> _What is expected_
Leaving pictures aside, restate exactly the lines of the data below, from the first one through the line that contains "AIMC works use".

> _Input material_
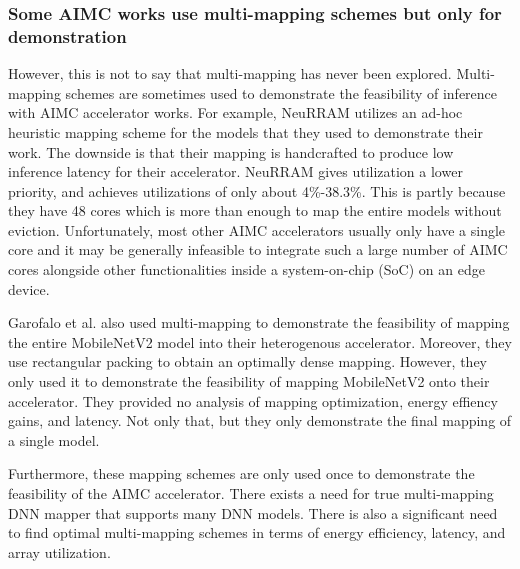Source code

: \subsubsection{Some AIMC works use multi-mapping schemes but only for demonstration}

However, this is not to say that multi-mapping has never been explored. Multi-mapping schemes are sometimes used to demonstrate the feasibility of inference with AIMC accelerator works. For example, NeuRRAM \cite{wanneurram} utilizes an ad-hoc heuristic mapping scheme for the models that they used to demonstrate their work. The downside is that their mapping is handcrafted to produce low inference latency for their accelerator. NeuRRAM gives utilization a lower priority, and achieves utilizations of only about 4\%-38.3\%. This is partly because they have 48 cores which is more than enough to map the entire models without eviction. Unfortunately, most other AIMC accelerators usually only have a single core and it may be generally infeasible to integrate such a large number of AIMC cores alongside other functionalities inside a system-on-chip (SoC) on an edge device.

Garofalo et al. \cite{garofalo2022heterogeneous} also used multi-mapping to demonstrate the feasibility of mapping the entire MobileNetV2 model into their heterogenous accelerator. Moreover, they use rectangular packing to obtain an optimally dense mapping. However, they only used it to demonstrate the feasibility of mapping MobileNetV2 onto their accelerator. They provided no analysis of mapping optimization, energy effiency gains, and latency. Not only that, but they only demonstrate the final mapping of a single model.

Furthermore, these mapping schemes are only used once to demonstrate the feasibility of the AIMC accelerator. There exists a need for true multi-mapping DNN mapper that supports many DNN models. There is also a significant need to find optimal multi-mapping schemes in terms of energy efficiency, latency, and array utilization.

> _Solution below_
Source code

: \subsubsection{Some AIMC works use multi-mapping schemes but only for demonstration}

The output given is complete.